RECORD EXCERPTS —
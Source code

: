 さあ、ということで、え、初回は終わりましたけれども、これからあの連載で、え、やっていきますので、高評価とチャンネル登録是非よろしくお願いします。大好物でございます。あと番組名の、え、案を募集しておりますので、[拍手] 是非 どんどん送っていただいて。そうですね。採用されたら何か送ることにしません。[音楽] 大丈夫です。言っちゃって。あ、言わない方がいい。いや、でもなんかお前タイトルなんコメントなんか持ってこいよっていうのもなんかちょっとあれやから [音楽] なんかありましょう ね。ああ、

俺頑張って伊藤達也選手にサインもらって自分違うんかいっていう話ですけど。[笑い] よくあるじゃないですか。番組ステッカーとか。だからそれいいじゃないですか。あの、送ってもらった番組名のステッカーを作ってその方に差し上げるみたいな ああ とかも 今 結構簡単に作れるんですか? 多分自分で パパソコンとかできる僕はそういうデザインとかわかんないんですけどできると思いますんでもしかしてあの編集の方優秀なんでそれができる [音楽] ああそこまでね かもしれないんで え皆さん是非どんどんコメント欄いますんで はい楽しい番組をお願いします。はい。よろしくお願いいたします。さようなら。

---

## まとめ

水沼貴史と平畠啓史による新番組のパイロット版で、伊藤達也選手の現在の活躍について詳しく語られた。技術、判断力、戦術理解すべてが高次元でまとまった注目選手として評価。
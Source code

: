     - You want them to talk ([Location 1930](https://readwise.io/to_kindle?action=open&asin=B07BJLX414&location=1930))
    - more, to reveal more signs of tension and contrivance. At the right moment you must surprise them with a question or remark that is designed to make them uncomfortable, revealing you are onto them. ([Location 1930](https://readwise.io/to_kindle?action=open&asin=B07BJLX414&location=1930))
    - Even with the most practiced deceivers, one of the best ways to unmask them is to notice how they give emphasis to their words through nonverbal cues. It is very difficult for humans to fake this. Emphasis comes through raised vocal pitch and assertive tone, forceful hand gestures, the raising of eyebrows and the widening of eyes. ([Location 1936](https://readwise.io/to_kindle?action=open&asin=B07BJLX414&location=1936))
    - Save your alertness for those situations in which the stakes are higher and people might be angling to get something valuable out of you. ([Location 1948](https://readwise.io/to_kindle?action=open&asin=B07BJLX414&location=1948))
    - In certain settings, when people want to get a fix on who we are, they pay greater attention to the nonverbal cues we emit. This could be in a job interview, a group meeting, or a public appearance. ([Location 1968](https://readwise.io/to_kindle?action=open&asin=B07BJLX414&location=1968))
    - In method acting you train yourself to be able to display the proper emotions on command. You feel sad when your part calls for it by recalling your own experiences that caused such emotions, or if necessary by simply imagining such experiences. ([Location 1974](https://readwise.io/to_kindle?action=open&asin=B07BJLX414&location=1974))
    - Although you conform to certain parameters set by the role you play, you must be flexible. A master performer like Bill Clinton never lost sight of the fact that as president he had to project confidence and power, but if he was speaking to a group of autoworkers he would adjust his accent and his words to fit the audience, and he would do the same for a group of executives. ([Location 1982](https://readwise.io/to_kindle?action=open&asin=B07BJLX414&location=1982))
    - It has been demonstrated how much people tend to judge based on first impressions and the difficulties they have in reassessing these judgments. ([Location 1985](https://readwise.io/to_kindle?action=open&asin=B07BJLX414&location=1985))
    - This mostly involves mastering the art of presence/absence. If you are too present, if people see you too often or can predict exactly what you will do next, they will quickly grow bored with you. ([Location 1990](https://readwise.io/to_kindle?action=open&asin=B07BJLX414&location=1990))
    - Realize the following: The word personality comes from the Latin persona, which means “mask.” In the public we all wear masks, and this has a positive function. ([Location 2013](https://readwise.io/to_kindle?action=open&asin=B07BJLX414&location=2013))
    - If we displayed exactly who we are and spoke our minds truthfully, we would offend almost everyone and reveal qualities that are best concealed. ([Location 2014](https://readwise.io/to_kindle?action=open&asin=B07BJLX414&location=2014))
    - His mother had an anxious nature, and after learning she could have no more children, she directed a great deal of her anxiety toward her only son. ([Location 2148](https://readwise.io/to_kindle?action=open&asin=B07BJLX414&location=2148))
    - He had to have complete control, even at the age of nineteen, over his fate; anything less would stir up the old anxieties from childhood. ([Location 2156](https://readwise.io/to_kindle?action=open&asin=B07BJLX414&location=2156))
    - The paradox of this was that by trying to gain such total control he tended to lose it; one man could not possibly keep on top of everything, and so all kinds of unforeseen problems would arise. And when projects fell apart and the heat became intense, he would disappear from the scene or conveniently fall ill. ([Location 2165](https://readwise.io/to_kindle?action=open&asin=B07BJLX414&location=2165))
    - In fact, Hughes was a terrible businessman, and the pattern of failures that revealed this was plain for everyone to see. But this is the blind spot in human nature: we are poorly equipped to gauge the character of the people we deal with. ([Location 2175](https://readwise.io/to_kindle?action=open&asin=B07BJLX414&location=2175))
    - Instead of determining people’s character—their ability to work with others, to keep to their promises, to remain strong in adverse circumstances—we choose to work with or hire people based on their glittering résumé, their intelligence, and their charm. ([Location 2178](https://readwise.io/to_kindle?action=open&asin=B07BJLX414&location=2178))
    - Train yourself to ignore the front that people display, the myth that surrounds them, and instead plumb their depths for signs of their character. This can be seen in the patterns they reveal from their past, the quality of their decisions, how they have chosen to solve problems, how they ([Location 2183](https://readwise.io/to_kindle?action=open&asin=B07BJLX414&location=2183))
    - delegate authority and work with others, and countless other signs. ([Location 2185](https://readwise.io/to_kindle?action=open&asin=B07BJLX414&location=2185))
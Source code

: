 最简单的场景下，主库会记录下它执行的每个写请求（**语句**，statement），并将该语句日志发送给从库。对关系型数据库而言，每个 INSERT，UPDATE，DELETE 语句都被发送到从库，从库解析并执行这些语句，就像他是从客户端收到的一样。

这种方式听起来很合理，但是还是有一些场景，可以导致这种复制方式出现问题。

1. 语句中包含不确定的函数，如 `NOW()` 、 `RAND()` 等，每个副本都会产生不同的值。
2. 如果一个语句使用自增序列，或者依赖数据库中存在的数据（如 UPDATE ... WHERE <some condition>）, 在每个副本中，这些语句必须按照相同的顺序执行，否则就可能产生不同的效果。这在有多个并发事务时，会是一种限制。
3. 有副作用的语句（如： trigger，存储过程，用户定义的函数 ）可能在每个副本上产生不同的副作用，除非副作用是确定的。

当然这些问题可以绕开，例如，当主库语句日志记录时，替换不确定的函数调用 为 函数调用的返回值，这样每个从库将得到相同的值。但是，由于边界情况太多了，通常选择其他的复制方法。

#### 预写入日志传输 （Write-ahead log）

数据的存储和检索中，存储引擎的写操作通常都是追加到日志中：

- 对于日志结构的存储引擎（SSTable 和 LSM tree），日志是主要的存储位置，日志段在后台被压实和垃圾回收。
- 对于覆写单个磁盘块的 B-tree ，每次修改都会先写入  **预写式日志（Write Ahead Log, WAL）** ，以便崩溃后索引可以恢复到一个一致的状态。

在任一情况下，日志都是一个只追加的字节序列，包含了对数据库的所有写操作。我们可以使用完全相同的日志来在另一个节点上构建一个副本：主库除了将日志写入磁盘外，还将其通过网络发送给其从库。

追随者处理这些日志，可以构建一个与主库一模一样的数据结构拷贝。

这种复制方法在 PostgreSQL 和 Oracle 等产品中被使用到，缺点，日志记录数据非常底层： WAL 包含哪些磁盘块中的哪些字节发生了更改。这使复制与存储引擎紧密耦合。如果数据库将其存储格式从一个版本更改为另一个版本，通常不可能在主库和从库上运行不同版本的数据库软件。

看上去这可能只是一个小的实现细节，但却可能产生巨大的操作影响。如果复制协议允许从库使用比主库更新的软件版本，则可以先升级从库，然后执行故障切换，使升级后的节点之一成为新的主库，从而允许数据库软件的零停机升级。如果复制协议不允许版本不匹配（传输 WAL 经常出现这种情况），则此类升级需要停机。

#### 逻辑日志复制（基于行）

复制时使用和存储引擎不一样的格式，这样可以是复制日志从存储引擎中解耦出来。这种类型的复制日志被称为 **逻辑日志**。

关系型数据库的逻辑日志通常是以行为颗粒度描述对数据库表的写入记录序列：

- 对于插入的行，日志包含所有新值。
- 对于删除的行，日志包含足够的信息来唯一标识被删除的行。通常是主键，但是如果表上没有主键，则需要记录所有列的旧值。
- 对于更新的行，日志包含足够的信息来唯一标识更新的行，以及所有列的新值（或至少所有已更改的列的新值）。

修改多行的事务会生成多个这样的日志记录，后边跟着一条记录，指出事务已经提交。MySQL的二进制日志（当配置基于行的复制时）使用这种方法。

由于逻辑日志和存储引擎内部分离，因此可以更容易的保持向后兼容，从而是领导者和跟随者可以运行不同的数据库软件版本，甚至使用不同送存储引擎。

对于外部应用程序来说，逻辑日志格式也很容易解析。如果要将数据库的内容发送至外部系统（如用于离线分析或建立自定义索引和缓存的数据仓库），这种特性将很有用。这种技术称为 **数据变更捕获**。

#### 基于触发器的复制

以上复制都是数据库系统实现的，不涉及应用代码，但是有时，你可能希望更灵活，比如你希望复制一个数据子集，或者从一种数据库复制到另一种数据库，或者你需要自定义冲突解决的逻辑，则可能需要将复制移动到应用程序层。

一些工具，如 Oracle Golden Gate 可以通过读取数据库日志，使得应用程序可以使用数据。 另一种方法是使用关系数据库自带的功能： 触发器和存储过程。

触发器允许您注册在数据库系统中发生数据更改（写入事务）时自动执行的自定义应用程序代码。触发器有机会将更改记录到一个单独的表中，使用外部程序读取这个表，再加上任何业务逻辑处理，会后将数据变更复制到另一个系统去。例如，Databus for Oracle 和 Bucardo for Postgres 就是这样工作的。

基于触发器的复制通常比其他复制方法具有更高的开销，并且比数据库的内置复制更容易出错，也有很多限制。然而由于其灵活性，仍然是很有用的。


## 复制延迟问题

ABOUT THIS TASK — Using the data above, return every line that contains the string "Oracle".

OUTPUT BELOW —
这种复制方法在 PostgreSQL 和 Oracle 等产品中被使用到，缺点，日志记录数据非常底层： WAL 包含哪些磁盘块中的哪些字节发生了更改。这使复制与存储引擎紧密耦合。如果数据库将其存储格式从一个版本更改为另一个版本，通常不可能在主库和从库上运行不同版本的数据库软件。
一些工具，如 Oracle Golden Gate 可以通过读取数据库日志，使得应用程序可以使用数据。 另一种方法是使用关系数据库自带的功能： 触发器和存储过程。
触发器允许您注册在数据库系统中发生数据更改（写入事务）时自动执行的自定义应用程序代码。触发器有机会将更改记录到一个单独的表中，使用外部程序读取这个表，再加上任何业务逻辑处理，会后将数据变更复制到另一个系统去。例如，Databus for Oracle 和 Bucardo for Postgres 就是这样工作的。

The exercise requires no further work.